- Aim of the task
Nothing but the lines from the start of the entries through the line containing "새로운 가상환경 생성**" should appear in the answer, each given exactly.

- Items from a data source
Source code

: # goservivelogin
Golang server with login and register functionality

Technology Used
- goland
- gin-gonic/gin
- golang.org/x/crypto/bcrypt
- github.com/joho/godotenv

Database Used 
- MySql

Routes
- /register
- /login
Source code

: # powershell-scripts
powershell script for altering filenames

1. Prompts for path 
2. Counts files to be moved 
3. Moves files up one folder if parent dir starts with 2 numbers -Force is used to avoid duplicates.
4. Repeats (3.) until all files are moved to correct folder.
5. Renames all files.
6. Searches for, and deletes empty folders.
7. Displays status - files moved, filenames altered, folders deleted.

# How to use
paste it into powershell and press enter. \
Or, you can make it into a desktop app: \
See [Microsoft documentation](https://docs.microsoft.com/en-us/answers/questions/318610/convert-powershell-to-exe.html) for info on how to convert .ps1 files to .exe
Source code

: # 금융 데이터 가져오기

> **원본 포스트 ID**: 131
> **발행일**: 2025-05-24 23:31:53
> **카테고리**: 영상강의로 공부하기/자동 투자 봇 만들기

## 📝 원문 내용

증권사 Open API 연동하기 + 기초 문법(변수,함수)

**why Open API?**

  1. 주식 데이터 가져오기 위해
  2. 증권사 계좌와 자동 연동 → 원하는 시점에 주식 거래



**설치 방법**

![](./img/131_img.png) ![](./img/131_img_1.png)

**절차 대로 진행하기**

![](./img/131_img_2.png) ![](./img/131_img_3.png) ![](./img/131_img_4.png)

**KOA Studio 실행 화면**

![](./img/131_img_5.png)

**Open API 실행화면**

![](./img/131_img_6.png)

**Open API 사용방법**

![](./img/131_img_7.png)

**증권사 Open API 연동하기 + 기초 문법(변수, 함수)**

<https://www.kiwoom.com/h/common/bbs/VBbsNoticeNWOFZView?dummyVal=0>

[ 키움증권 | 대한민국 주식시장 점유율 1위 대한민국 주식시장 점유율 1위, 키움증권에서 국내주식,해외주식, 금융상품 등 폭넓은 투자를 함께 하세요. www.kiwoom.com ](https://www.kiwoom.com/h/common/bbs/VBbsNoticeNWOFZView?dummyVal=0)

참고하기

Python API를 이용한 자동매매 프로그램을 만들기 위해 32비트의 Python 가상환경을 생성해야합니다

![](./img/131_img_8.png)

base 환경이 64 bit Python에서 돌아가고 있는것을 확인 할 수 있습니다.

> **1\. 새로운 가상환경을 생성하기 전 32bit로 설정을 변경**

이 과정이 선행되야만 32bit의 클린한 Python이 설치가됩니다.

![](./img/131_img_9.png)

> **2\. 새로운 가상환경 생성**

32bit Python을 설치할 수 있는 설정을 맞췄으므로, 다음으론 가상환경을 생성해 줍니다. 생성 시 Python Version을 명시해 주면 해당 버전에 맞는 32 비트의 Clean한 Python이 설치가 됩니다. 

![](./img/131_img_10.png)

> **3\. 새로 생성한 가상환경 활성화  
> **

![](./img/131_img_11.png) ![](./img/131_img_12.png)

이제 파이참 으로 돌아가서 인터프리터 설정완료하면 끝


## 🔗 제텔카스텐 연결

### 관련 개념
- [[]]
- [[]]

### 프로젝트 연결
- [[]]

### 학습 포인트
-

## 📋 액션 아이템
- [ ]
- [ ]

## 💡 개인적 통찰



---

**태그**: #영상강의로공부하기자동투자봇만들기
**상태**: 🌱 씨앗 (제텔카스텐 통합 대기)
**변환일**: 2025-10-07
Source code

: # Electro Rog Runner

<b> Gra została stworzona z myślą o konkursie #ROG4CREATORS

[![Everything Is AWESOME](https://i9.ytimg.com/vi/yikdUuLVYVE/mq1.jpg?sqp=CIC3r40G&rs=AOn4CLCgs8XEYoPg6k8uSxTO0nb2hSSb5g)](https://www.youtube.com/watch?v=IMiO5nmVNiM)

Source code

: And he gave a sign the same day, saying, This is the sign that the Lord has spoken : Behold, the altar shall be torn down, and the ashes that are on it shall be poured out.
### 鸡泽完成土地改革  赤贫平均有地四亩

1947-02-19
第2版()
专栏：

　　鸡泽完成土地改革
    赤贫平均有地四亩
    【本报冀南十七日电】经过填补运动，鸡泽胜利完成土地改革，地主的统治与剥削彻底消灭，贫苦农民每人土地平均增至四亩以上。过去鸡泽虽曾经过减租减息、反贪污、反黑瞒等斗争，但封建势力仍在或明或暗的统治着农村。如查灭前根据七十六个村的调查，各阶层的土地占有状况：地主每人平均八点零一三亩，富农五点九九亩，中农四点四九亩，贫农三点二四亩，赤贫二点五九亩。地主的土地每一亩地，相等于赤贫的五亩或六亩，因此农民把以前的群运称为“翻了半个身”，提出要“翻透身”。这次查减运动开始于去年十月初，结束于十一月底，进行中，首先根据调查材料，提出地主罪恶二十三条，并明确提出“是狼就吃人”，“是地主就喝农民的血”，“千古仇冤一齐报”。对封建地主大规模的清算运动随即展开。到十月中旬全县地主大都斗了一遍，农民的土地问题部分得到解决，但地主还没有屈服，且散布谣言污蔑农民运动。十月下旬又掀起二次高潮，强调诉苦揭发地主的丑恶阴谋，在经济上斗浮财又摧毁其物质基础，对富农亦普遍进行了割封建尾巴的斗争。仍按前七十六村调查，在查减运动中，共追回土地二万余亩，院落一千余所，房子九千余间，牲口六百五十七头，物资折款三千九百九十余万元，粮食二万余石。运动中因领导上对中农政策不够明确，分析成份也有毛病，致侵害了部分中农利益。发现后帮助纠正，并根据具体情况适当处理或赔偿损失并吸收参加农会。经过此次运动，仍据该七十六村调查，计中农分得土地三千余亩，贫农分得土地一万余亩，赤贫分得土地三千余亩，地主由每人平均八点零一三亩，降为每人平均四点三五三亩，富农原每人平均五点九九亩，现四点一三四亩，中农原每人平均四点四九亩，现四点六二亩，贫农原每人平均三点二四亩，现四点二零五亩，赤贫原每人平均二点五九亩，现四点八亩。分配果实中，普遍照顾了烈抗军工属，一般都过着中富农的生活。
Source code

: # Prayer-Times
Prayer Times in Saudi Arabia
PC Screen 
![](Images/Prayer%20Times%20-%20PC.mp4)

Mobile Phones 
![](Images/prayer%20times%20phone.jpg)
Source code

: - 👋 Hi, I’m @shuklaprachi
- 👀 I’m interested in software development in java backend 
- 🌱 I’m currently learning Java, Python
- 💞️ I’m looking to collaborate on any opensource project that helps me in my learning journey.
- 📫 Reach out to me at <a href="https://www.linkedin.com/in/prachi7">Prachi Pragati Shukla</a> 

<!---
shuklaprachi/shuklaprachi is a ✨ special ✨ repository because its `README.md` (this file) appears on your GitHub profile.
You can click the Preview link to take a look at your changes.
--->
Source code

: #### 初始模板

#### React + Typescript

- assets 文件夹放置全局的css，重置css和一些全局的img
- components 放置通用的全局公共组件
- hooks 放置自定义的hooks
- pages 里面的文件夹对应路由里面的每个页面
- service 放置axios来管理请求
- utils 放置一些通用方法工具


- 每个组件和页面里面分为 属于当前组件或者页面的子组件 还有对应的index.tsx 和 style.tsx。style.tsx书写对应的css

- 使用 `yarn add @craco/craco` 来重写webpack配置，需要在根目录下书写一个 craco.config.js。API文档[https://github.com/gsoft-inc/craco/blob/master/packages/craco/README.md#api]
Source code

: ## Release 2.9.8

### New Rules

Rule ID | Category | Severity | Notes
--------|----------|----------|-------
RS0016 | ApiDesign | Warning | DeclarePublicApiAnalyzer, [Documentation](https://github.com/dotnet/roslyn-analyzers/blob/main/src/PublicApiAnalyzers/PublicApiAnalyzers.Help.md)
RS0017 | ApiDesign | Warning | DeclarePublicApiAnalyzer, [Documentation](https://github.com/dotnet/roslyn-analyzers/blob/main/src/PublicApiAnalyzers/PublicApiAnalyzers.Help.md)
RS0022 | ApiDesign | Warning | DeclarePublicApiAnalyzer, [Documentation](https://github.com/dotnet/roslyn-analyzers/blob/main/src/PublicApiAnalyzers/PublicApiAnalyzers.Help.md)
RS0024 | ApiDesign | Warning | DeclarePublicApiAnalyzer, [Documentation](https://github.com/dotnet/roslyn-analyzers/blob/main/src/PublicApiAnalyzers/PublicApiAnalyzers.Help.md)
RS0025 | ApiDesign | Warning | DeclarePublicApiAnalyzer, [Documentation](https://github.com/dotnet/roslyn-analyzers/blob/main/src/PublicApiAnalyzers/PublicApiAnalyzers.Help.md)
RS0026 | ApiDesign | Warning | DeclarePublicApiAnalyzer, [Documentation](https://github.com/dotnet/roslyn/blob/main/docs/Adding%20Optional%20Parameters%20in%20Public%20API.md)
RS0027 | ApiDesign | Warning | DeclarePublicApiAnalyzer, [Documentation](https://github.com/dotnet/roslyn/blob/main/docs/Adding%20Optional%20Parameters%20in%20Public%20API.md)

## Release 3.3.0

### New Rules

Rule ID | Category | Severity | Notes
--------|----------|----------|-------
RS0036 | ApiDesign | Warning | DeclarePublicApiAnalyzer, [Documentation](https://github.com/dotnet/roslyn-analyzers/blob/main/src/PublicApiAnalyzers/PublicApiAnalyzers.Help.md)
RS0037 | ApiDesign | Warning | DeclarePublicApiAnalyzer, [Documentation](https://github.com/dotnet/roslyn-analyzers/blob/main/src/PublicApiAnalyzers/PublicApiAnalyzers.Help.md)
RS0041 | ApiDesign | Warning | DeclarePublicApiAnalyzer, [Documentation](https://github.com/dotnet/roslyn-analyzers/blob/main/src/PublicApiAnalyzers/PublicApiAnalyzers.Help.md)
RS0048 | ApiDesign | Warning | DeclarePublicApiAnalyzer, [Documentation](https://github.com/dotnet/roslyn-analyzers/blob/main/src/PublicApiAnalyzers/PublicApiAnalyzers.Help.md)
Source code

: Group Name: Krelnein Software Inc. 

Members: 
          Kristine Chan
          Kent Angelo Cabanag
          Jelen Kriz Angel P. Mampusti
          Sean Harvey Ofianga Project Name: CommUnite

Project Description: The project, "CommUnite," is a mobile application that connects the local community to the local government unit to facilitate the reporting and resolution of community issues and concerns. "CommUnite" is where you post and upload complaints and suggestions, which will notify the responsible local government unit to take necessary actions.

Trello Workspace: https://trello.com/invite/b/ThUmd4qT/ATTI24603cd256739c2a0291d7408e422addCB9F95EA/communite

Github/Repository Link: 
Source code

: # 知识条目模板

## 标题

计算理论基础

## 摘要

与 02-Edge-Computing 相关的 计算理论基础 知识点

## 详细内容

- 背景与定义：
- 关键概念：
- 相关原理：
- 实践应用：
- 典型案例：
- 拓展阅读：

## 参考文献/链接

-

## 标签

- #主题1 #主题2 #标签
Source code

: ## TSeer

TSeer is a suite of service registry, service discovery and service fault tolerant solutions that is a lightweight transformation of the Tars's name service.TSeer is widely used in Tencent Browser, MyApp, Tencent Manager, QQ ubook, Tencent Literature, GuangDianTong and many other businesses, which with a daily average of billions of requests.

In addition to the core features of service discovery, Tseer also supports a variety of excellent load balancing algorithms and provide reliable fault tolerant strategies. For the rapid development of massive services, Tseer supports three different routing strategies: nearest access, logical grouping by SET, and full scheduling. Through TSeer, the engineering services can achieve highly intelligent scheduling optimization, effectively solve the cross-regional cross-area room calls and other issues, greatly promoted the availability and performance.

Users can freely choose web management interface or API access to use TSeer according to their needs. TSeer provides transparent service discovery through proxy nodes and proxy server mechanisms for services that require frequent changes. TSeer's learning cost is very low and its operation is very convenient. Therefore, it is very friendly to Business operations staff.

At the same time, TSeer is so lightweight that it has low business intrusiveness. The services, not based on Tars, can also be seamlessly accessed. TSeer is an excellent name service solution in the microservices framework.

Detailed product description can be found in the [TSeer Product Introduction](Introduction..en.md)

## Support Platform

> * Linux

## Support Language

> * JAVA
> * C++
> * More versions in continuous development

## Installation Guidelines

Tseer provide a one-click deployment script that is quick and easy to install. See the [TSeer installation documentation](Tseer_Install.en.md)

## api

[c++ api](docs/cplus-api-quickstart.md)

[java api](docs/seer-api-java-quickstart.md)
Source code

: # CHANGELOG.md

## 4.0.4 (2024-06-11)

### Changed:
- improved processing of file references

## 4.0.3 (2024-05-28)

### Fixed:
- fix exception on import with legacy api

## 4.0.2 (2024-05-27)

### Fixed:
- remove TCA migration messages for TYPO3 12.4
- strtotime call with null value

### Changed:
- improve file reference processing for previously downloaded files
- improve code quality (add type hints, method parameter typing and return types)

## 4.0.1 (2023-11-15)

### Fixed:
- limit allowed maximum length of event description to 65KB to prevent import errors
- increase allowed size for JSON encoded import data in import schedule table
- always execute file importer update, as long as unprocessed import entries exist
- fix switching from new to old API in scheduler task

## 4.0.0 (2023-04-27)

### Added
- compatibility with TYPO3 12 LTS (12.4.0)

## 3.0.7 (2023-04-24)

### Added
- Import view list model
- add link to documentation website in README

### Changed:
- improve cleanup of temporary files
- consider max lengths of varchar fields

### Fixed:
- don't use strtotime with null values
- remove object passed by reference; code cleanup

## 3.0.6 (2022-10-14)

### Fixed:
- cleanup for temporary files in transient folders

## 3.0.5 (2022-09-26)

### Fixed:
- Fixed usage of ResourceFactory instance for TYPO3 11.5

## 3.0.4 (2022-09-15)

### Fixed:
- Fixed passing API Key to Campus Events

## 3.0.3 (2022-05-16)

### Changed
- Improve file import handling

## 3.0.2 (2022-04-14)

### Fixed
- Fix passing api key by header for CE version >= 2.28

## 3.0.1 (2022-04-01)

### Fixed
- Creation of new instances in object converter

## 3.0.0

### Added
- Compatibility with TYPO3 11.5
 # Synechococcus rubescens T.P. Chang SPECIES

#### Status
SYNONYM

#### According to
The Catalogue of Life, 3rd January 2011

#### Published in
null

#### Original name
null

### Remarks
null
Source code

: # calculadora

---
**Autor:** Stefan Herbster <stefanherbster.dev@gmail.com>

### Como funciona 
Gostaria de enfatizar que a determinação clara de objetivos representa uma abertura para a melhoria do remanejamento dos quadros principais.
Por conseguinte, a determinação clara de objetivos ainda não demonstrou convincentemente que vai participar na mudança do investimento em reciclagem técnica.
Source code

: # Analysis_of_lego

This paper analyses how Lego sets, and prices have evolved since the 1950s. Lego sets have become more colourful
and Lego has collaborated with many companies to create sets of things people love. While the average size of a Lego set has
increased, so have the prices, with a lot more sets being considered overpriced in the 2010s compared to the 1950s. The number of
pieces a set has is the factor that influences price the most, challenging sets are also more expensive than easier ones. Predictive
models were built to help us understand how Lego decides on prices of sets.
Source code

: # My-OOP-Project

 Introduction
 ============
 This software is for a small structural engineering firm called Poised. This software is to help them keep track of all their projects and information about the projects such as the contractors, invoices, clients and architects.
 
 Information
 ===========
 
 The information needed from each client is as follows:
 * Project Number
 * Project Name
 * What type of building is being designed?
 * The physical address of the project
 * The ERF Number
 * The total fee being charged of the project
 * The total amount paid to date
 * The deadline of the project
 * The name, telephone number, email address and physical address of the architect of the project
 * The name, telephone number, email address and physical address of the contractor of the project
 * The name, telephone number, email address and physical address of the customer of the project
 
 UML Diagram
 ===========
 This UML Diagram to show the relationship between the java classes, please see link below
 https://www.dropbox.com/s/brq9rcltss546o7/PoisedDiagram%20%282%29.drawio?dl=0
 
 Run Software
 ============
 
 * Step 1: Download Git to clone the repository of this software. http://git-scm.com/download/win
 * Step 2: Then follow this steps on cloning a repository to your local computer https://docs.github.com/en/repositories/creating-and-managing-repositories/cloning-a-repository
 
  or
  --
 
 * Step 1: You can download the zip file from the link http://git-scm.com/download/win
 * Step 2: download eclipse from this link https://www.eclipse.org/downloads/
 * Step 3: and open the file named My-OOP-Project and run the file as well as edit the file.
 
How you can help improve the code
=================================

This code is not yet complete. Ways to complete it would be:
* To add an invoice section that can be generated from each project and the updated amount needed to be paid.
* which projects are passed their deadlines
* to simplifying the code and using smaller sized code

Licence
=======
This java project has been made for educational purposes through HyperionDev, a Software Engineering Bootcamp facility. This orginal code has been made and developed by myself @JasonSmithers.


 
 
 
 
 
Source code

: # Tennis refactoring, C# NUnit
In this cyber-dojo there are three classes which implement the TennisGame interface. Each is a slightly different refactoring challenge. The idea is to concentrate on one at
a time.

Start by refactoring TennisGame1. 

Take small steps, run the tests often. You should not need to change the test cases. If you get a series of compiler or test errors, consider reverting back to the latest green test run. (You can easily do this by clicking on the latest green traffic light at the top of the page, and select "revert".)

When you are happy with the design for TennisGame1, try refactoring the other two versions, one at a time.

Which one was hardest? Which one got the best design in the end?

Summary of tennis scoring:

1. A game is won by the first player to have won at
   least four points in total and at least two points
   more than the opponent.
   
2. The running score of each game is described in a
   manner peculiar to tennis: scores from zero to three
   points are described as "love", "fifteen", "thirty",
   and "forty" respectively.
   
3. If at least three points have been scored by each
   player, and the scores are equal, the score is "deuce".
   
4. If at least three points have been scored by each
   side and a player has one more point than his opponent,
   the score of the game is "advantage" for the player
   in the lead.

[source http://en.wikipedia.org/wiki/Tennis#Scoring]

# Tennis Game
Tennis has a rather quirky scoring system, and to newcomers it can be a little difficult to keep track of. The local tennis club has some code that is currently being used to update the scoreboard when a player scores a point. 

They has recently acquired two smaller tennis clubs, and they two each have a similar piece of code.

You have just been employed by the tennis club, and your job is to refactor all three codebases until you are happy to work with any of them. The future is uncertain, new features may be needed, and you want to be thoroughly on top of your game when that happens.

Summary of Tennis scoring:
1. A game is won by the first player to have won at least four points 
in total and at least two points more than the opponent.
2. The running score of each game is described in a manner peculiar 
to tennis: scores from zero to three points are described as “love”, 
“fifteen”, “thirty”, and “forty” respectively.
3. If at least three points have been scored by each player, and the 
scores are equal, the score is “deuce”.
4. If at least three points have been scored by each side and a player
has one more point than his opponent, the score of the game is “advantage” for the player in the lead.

- Solution to the exercise
Source code

: # goservivelogin
Golang server with login and register functionality

Technology Used
- goland
- gin-gonic/gin
- golang.org/x/crypto/bcrypt
- github.com/joho/godotenv

Database Used 
- MySql

Routes
- /register
- /login
Source code

: # powershell-scripts
powershell script for altering filenames

1. Prompts for path 
2. Counts files to be moved 
3. Moves files up one folder if parent dir starts with 2 numbers -Force is used to avoid duplicates.
4. Repeats (3.) until all files are moved to correct folder.
5. Renames all files.
6. Searches for, and deletes empty folders.
7. Displays status - files moved, filenames altered, folders deleted.

# How to use
paste it into powershell and press enter. \
Or, you can make it into a desktop app: \
See [Microsoft documentation](https://docs.microsoft.com/en-us/answers/questions/318610/convert-powershell-to-exe.html) for info on how to convert .ps1 files to .exe
Source code

: # 금융 데이터 가져오기

> **원본 포스트 ID**: 131
> **발행일**: 2025-05-24 23:31:53
> **카테고리**: 영상강의로 공부하기/자동 투자 봇 만들기

## 📝 원문 내용

증권사 Open API 연동하기 + 기초 문법(변수,함수)

**why Open API?**

  1. 주식 데이터 가져오기 위해
  2. 증권사 계좌와 자동 연동 → 원하는 시점에 주식 거래



**설치 방법**

![](./img/131_img.png) ![](./img/131_img_1.png)

**절차 대로 진행하기**

![](./img/131_img_2.png) ![](./img/131_img_3.png) ![](./img/131_img_4.png)

**KOA Studio 실행 화면**

![](./img/131_img_5.png)

**Open API 실행화면**

![](./img/131_img_6.png)

**Open API 사용방법**

![](./img/131_img_7.png)

**증권사 Open API 연동하기 + 기초 문법(변수, 함수)**

<https://www.kiwoom.com/h/common/bbs/VBbsNoticeNWOFZView?dummyVal=0>

[ 키움증권 | 대한민국 주식시장 점유율 1위 대한민국 주식시장 점유율 1위, 키움증권에서 국내주식,해외주식, 금융상품 등 폭넓은 투자를 함께 하세요. www.kiwoom.com ](https://www.kiwoom.com/h/common/bbs/VBbsNoticeNWOFZView?dummyVal=0)

참고하기

Python API를 이용한 자동매매 프로그램을 만들기 위해 32비트의 Python 가상환경을 생성해야합니다

![](./img/131_img_8.png)

base 환경이 64 bit Python에서 돌아가고 있는것을 확인 할 수 있습니다.

> **1\. 새로운 가상환경을 생성하기 전 32bit로 설정을 변경**

이 과정이 선행되야만 32bit의 클린한 Python이 설치가됩니다.

![](./img/131_img_9.png)

> **2\. 새로운 가상환경 생성**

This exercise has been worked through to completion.